I’ve been tossing this up in my head and was wondering if this is interesting to others. The problem I’m trying to solve is two-fold. Firstly, how to ensure end-to-end security on data you store on the cloud. Second, how to give services limited access to that data so that once the online processing is complete, no one can decrypt the data. This can allow for, say, webmail where if the cloud device is eventually compromised, no one has access to the data.
The basic architecture is that of a sandbox. The sandbox has a journalling storage and retrieval service, a partial secret service and a monitored network service. Inside the sandbox are “apps” which only have the ability to communicate via those three services.
Whenever the storage service is asked to store data, it is encrypted with a public key. You keep the private key on a remote device. This means that apps can freely store data, but it’s sort of a data black hole, and only a remote device can decrypt it with the private key. An app can forward encrypted data to a device and get it decrypted there.
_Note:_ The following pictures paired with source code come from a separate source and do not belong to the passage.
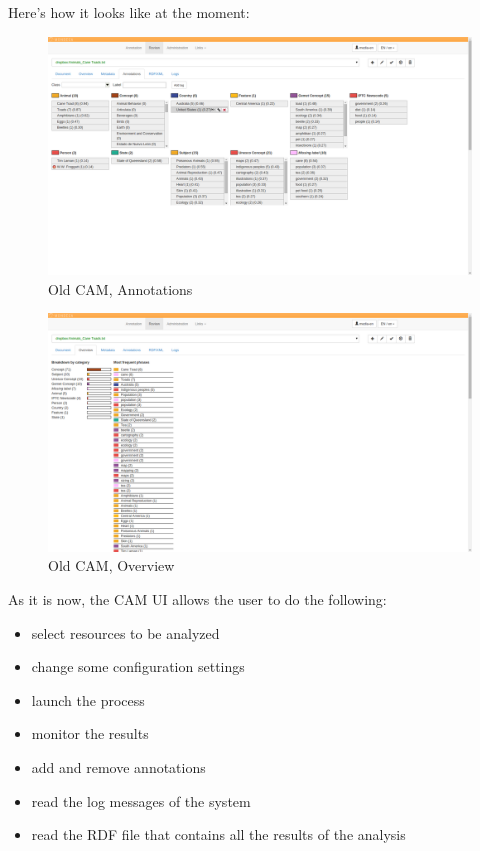 \documentclass[12pt,oneside,svgnames]{memoir}
\begin{document}
Here's how it looks like at the moment:

\begin{figure}[htbp]
\centering
\includegraphics{./src/img/oldCAM-annotations.png}
\caption{Old CAM, Annotations}
\end{figure}

\begin{figure}[htbp]
\centering
\includegraphics{./src/img/oldCAM-overview.png}
\caption{Old CAM, Overview}
\end{figure}

As it is now, the CAM UI allows the user to do the following:

\begin{itemize}
\itemsep1pt\parskip0pt
\item
  select resources to be analyzed
\item
  change some configuration settings
\item
  launch the process
\item
  monitor the results
\item
  add and remove annotations
\item
  read the log messages of the system
\item
  read the RDF file that contains all the results of the analysis
\end{itemize}
\end{document}
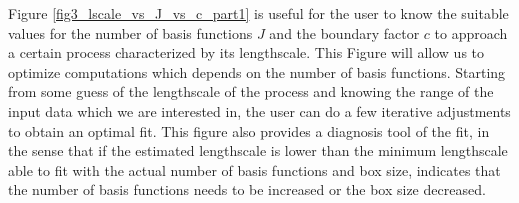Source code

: \documentclass[]{interact}
\theoremstyle{plain}%
\theoremstyle{definition}
\theoremstyle{remark}
\begin{document}
Figure \ref{fig3_lscale_vs_J_vs_c_part1} is useful for the user to know the suitable values for the number of basis functions $J$ and the boundary factor $c$ to approach a certain process characterized by its lengthscale. This Figure will allow us to optimize computations which depends on the number of basis functions. Starting from some guess of the lengthscale of the process and knowing the range of the input data which we are interested in, the user can do a few iterative adjustments to obtain an optimal fit. This figure also provides a diagnosis tool of the fit, in the sense that if the estimated lengthscale is lower than the minimum lengthscale able to fit with the actual number of basis functions and box size, indicates that the number of basis functions needs to be increased or the box size decreased. 

\begin{figure}[H]
\centering
{}

\end{figure}
\end{document}
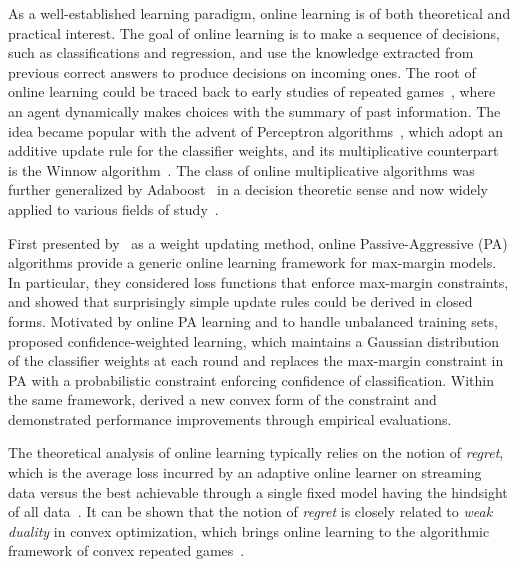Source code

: \documentclass[twoside,11pt]{article}
\begin{document}
As a well-established learning paradigm, online learning is of both theoretical and practical interest. The goal of online learning is to make a sequence of decisions, such as classifications and regression, and use the knowledge extracted from previous correct answers to produce decisions on incoming ones. The root of online learning could be traced back to early studies of repeated games~\citep{hannan1957approximation}, where an agent dynamically makes choices with the summary of past information. The idea became popular with the advent of Perceptron algorithms~\citep{rosenblatt1958perceptron}, which adopt an additive update rule for the classifier weights, and its multiplicative counterpart is the Winnow algorithm~\citep{littlestone1988learning}. The class of online multiplicative algorithms was further generalized by Adaboost~\citep{freund1997decision} in a decision theoretic sense and now widely applied to various fields of study~\citep{arora2012multiplicative}.

First presented by~\citet{crammer2006pa} as a weight updating method, online Passive-Aggressive (PA) algorithms provide a generic online learning framework for max-margin models. In particular, they considered loss functions that enforce max-margin constraints, and showed that surprisingly simple update rules could be derived in closed forms. Motivated by online PA learning and to handle unbalanced training sets, \cite{dredze2008confidence} proposed confidence-weighted learning, which maintains a Gaussian distribution of the classifier weights at each round and replaces the max-margin constraint in PA with a probabilistic constraint enforcing confidence of classification. Within the same framework, \cite{pereira2008exact} derived a new convex form of the constraint and demonstrated performance improvements through empirical evaluations.

The theoretical analysis of online learning typically relies on the notion of \emph{regret}, which is the average loss incurred by an adaptive online learner on streaming data versus the best achievable through a single fixed model having the hindsight of all data~\citep{murphy2012machine_reget}. It can be shown that the notion of \emph{regret} is closely related to \emph{weak duality} in convex optimization, which brings online learning to the algorithmic framework of convex repeated games~\citep{shalev2006convex}.
\end{document}
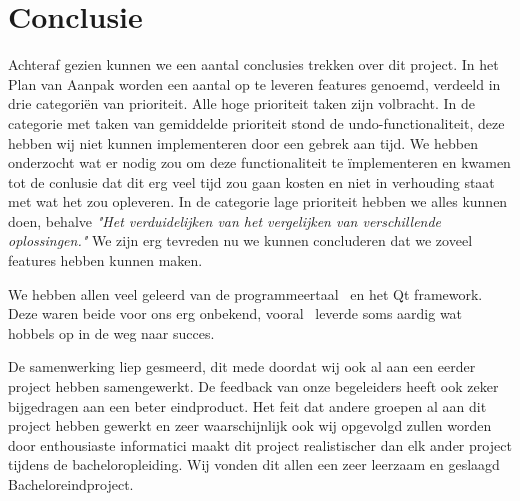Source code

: \section{Conclusie}
Achteraf gezien kunnen we een aantal conclusies trekken over dit project. In het Plan van Aanpak worden een aantal op te leveren features genoemd, verdeeld in drie categori\"en van prioriteit. Alle hoge prioriteit taken zijn volbracht. In de categorie met taken van gemiddelde prioriteit stond de undo-functionaliteit, deze hebben wij niet kunnen implementeren door een gebrek aan tijd. We hebben onderzocht wat er nodig zou om deze functionaliteit te \"implementeren en kwamen tot de conlusie dat dit erg veel tijd zou gaan kosten en niet in verhouding staat met wat het zou opleveren. In de categorie lage prioriteit hebben we alles kunnen doen, behalve \emph{"Het verduidelijken van het vergelijken van verschillende oplossingen."} We zijn erg tevreden nu we kunnen concluderen dat we zoveel features hebben kunnen maken.

We hebben allen veel geleerd van de programmeertaal \cpp\ en het Qt framework. Deze waren beide voor ons erg onbekend, vooral \cpp\ leverde soms aardig wat hobbels op in de weg naar succes. 

De samenwerking liep gesmeerd, dit mede doordat wij ook al aan een eerder project hebben samengewerkt. De feedback van onze begeleiders heeft ook zeker bijgedragen aan een beter eindproduct. Het feit dat andere groepen al aan dit project hebben gewerkt en zeer waarschijnlijk ook wij opgevolgd zullen worden door enthousiaste informatici maakt dit project realistischer dan elk ander project tijdens de bacheloropleiding. Wij vonden dit allen een zeer leerzaam en geslaagd Bacheloreindproject.
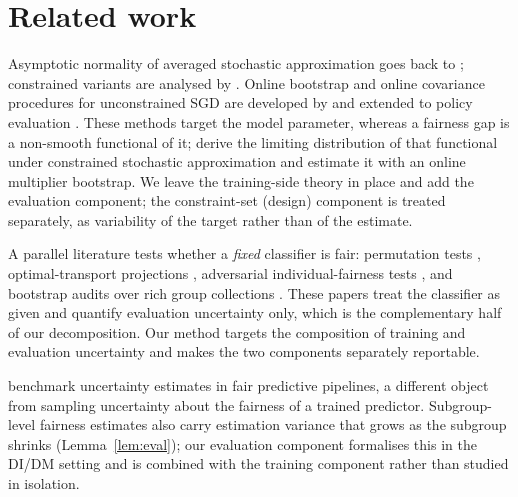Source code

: \documentclass[pdflatex,sn-basic]{sn-jnl}
\begin{document}
\section{Related work}
\label{sec:related}


Asymptotic normality of averaged stochastic approximation goes back to
\citet{polyak1992}; constrained variants are analysed by \citet{duchi2016}.  Online bootstrap and
online covariance procedures for unconstrained SGD are developed by \citet{fang2018,chen2016,zhu2021} and
extended to policy evaluation \citep{ramprasad2023}.  These methods target the model parameter, whereas a fairness gap is a non-smooth functional of it;
\citet{roy2026uq} derive the limiting distribution of that functional under constrained stochastic
approximation and estimate it with an online multiplier bootstrap.  We leave
the training-side theory in place and add the evaluation component; the constraint-set (design)
component is treated separately, as variability of the target rather than of the estimate.


A parallel literature tests whether a \emph{fixed} classifier is fair: permutation tests
\citep{diciccio2020}, optimal-transport projections \citep{taskesen2021}, adversarial individual-fairness
tests \citep{maity2021}, and bootstrap audits over rich group collections \citep{cherian2023}.  These
papers treat the classifier as given and quantify evaluation uncertainty only, which is the
complementary half of our decomposition.  Our method targets the composition of training and
evaluation uncertainty and makes the two components separately reportable.


\citet{rosenblatt2024} benchmark uncertainty estimates in fair predictive pipelines, a different
object from sampling uncertainty about the fairness of a trained predictor.  Subgroup-level fairness estimates also carry
estimation variance that grows as the subgroup shrinks (Lemma~\ref{lem:eval}); our evaluation
component formalises this in the DI/DM setting and is combined with the training component rather
than studied in isolation.

\end{document}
So far it’s just like an encrypted dropbox, but here’s where it gets fancy. You then use secret splitting to cut the private key into two pieces. You give one piece to the Partial Secret Service, and you give the other to the app. Neither can decrypt the data on their own, but together they can decrypt data for a limited time. You can remove the split secret from the Partial Secret Service (which you trust), which stops the app from being able to decrypt the data. The next time, you split off a different pair of secrets so that replay attacks cannot work.
While you trust the partial secret service, you also have some way of knowing that the system is compromised. If the system is compromised, if either of the keys are gone, the encrypted data is safe. Importantly, if you can shut the sandbox down on intrusion, your data is safe.
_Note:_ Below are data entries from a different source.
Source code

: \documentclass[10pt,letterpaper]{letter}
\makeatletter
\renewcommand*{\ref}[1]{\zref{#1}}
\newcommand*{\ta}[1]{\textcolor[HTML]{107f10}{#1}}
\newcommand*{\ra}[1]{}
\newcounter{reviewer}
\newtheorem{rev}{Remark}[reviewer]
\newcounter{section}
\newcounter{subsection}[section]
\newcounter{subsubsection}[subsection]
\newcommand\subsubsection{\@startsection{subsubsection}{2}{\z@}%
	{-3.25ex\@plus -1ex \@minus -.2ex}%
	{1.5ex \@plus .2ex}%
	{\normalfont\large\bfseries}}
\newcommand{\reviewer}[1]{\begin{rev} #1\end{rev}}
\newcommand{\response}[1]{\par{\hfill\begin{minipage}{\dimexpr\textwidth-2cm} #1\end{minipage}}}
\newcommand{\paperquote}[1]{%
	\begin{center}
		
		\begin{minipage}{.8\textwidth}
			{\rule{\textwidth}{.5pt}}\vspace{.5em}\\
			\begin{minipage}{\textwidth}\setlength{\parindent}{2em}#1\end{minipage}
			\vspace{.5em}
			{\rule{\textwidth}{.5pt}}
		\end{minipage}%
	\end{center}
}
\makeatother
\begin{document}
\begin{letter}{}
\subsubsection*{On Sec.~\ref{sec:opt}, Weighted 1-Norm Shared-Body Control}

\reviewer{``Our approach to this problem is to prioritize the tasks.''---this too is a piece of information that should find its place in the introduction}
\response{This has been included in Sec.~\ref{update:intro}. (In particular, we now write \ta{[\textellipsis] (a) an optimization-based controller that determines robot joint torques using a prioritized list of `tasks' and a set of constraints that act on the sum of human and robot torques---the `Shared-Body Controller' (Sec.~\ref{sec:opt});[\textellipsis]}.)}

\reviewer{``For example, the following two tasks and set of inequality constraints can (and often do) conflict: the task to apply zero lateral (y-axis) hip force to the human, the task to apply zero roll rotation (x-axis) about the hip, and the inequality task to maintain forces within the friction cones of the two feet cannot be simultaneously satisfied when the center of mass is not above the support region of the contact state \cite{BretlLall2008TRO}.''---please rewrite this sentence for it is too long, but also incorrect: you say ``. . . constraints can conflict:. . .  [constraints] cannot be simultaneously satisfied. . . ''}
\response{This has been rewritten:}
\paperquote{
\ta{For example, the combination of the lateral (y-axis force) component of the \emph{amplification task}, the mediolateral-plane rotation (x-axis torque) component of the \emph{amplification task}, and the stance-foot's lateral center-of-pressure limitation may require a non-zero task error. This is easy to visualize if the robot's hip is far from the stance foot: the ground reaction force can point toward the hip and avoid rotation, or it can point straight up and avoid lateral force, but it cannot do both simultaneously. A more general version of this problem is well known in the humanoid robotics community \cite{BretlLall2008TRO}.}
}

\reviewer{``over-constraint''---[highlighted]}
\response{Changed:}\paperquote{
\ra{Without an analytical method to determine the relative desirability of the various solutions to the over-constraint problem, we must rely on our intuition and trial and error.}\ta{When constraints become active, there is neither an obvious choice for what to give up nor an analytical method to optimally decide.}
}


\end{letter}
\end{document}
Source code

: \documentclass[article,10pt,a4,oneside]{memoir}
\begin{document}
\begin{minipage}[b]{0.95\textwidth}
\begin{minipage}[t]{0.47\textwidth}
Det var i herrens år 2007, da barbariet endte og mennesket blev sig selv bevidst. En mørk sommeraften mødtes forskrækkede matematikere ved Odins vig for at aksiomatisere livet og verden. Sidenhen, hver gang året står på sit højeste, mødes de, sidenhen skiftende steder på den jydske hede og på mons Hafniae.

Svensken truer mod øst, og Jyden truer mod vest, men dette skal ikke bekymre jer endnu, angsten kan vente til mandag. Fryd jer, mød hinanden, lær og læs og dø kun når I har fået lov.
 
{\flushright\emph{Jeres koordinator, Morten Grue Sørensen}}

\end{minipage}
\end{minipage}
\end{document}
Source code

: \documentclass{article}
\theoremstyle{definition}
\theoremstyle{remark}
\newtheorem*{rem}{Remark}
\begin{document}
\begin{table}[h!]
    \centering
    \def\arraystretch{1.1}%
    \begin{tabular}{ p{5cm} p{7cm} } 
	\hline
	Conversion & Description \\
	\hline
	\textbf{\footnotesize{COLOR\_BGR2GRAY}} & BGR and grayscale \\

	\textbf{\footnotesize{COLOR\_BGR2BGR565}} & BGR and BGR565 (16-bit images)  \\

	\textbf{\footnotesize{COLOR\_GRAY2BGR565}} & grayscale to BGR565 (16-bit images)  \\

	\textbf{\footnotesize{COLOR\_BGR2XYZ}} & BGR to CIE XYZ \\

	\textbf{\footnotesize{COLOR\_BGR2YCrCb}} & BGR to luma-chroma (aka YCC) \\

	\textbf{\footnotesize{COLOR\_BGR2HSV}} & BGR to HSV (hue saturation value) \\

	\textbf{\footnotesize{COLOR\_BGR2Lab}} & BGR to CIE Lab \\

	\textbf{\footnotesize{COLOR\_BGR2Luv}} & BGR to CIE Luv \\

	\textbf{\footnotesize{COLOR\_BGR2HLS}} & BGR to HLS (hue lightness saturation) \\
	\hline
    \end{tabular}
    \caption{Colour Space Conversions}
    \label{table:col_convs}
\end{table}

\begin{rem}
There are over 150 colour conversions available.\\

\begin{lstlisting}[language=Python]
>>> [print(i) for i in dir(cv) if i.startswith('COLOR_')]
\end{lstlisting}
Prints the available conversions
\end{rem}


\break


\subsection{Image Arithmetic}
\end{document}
Thoughts? Are there any fatal flaws in my idea?
There’s a project on github looking at implementing an open-source BitTorrent Sync style protocol called clearskies which has extendable architecture by design, so that might be worth looking into.
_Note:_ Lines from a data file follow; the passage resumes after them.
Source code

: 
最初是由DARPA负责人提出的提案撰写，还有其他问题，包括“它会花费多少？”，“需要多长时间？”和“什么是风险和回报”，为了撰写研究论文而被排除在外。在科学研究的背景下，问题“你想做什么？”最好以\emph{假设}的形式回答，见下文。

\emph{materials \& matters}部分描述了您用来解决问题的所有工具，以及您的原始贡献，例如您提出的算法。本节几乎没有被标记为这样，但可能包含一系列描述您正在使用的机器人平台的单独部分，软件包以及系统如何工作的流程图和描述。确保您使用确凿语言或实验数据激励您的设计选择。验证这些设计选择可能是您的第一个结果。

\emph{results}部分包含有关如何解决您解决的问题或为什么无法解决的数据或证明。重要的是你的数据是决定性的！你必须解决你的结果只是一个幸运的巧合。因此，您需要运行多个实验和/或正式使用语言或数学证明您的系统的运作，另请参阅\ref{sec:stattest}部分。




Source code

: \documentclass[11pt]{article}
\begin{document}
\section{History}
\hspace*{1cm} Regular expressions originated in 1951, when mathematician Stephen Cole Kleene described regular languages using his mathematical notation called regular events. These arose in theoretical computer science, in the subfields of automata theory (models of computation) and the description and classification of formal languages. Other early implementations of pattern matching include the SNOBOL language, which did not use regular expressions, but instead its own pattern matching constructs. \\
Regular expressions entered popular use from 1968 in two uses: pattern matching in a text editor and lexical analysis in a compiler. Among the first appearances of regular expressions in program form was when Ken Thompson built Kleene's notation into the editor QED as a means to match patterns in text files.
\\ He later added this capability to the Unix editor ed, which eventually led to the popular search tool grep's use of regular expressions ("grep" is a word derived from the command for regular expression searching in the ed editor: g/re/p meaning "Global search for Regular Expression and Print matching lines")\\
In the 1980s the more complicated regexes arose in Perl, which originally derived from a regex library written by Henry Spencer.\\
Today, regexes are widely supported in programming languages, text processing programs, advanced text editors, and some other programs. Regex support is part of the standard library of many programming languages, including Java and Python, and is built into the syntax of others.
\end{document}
They’re working on an alpha implementation in C++ now
The Maidsafe project is attempting a similar goal, but at a much larger scale, as a distributed autonomous corporation. It’s essentially a global storage network where all data is encrypted client-side, chunked, said chunks are then globally de-duplicated and replicated across the network. Resource consumption is managed by an internal blockchain based cryptocurrency, either bought directly, or earned by providing storage to the network.
Dual-licensed GPLv3 and a commercial license (1% of revenue).
Warning: my crypto. is somewhat out-of-date so please take this with a pinch of salt:
The item which causes me most concern in Sunny’s scheme is this: is there a risk of “leaking” bits of the private key each time a new pair of secrets are spilt off? If this is likely to be a frequent event perhaps some thought might be usefully invested in having some kind of time- or usage-based- protection key-pair renewal/regeneration mechanism?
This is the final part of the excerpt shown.